BBC Homepage World Service Education
BBC Homepagelow graphics version | feedback | help
BBC News Online
 You are in: Health
Front Page 
UK Politics 
Background Briefings 
Medical notes 
Talking Point 
In Depth 

Thursday, 11 January, 2001, 18:07 GMT
Black churches 'can help mentally ill'
Patient and nurse
Campaigners want more emphasis on 'spiritual' care
Health charities are urging more health services to make better use of black churches when caring for the mentally ill.

At a conference in London organised under the auspices of the King's Fund, health charities, church representatives and mental health workers gathered to work out strategies for a closer partnership.

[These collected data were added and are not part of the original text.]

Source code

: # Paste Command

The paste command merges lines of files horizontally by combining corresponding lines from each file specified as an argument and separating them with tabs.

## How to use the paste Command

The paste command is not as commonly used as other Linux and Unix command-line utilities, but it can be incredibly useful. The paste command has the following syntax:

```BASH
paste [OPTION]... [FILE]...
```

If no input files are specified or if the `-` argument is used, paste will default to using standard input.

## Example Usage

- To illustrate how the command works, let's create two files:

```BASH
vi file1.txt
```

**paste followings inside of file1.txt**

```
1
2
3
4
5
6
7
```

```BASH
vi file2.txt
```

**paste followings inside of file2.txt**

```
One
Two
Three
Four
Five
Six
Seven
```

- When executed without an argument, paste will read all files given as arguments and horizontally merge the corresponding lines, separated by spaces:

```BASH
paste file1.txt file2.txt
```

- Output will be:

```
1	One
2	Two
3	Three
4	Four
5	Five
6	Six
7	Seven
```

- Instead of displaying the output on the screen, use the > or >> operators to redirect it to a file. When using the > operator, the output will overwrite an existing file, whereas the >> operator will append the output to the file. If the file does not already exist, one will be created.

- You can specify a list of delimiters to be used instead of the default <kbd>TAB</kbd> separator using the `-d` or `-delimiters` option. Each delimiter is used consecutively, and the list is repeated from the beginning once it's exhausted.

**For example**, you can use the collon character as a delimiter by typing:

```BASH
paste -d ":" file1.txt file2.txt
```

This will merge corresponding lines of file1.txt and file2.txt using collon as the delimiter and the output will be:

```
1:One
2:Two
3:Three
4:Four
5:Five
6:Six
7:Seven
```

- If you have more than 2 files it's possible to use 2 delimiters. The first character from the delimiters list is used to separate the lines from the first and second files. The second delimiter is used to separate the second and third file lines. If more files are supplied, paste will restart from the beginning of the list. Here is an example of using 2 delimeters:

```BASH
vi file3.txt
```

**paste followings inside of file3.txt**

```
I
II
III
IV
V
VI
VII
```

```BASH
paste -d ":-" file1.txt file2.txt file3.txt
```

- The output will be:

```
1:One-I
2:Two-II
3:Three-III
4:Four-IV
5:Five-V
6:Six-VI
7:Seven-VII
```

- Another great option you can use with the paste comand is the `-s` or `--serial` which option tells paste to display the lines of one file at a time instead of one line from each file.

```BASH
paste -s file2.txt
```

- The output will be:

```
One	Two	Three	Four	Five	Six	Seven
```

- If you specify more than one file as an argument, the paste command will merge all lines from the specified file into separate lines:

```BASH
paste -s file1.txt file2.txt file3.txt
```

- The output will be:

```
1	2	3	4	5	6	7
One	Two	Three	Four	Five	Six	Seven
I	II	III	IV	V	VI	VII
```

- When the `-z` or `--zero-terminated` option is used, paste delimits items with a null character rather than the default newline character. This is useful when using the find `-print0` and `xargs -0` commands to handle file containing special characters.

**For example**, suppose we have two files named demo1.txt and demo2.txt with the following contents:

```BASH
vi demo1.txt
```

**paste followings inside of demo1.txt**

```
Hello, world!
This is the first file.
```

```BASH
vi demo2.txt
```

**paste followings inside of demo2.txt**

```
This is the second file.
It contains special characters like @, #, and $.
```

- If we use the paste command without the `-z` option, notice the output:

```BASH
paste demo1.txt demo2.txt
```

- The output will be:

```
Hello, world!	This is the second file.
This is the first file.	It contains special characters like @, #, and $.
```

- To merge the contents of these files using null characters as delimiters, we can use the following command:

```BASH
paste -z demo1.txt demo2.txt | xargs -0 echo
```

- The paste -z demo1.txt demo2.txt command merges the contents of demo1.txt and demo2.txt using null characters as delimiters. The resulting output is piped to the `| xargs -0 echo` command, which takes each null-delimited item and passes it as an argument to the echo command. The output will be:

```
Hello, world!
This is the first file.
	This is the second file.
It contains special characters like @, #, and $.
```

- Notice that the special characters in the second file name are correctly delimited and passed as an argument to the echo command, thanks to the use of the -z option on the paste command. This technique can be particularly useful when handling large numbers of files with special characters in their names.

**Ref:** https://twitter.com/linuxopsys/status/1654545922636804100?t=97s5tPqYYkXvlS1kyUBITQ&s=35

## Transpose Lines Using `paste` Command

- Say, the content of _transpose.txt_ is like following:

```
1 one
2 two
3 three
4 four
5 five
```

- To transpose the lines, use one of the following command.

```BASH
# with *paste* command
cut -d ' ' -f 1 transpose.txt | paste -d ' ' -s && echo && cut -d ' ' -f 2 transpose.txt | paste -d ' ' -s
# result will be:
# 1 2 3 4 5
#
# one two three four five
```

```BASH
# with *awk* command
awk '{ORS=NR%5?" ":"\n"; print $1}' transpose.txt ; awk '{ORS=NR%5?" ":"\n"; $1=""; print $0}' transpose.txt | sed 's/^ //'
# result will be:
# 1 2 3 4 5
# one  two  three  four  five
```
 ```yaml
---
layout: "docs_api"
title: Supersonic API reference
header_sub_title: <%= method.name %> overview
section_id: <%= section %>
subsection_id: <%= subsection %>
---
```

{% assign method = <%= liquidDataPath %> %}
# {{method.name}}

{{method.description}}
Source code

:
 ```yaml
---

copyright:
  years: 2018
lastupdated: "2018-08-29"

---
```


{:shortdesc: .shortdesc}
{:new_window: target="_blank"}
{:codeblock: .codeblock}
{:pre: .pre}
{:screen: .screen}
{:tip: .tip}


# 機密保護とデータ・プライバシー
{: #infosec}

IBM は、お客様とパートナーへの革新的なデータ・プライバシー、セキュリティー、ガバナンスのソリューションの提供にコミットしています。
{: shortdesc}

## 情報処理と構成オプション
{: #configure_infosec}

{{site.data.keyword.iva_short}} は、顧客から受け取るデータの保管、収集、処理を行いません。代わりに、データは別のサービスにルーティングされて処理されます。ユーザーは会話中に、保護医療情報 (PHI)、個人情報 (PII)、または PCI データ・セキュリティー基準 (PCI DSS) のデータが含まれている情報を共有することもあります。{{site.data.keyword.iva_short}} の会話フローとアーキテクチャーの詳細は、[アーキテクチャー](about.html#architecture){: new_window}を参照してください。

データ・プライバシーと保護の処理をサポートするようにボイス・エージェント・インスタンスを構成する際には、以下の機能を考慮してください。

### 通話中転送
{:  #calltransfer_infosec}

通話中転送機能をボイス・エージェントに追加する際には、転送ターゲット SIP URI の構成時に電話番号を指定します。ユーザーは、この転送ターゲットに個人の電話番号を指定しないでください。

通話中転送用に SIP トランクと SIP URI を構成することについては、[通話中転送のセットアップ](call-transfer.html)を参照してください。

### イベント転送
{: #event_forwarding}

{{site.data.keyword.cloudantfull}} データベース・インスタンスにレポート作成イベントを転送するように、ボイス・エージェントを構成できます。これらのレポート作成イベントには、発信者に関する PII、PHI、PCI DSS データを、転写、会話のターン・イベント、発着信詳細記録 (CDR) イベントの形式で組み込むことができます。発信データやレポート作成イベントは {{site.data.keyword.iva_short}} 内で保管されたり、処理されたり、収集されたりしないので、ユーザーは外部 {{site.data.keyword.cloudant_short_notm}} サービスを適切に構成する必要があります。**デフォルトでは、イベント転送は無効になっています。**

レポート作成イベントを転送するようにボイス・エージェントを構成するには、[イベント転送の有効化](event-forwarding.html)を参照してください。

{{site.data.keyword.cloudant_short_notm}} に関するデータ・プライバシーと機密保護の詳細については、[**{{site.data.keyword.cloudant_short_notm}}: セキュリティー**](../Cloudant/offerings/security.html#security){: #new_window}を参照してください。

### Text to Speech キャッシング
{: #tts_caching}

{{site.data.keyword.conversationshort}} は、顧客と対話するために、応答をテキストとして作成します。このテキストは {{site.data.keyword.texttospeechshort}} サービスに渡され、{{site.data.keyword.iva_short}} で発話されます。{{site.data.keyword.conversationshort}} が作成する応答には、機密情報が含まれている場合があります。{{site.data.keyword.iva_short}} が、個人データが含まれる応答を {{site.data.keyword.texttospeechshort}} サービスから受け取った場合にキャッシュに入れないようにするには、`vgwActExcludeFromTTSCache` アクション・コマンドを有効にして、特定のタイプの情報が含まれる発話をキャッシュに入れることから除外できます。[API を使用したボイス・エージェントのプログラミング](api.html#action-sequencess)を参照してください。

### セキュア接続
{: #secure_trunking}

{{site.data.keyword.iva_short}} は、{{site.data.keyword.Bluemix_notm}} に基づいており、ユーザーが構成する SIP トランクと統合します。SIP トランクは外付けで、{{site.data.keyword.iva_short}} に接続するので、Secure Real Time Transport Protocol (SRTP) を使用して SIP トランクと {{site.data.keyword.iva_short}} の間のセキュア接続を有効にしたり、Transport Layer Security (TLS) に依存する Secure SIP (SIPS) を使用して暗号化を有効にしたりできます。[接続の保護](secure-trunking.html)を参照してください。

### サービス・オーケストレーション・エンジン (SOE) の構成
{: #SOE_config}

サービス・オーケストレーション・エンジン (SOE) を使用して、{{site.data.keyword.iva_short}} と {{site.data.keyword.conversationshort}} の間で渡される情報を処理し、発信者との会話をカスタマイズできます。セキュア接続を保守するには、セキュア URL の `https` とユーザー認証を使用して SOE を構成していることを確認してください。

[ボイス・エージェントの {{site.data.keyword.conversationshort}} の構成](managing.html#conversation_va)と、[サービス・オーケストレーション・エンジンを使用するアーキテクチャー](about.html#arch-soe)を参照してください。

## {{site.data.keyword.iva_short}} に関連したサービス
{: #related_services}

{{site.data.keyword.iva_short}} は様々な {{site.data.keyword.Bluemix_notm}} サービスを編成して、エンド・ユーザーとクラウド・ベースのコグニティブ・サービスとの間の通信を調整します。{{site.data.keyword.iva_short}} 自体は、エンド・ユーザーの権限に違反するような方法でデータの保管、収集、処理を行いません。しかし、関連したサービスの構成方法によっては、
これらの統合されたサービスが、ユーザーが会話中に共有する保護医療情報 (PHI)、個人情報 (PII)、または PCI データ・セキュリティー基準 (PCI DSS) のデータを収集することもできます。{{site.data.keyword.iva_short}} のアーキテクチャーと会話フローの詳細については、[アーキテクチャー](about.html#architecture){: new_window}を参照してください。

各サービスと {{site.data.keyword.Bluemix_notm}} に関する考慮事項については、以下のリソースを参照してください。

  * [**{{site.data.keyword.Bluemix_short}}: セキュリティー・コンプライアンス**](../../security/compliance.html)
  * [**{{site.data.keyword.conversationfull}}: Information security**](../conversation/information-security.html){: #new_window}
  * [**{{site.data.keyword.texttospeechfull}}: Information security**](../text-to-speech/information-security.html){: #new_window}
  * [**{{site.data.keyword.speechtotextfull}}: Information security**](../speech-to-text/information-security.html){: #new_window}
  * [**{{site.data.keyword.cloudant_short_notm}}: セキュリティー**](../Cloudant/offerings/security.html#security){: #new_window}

The chair, Melba Wilson of the health charity, Mind, said the aim was to forge ties between black churches and health bodies.

She said such links which were vital to the welfare of many black mental health patients.

Melba Wilson
Melba Wilson: "Black people experience the harsher end of mental health care"

"They experience the harsher end of care and treatment: locked wards, more medication so spirituality and religion does play an important part of their lives in just being able to cope with those realities.

"It's important that statutory service providers do build the bridges with black service providers who are making those links with black and ethnic minority people," she said.

Better targeted funding

Kwame McKenzie, a consultant psychiatrist at University College Hospital in London, said the poor treatment of black mental health patients was well documented.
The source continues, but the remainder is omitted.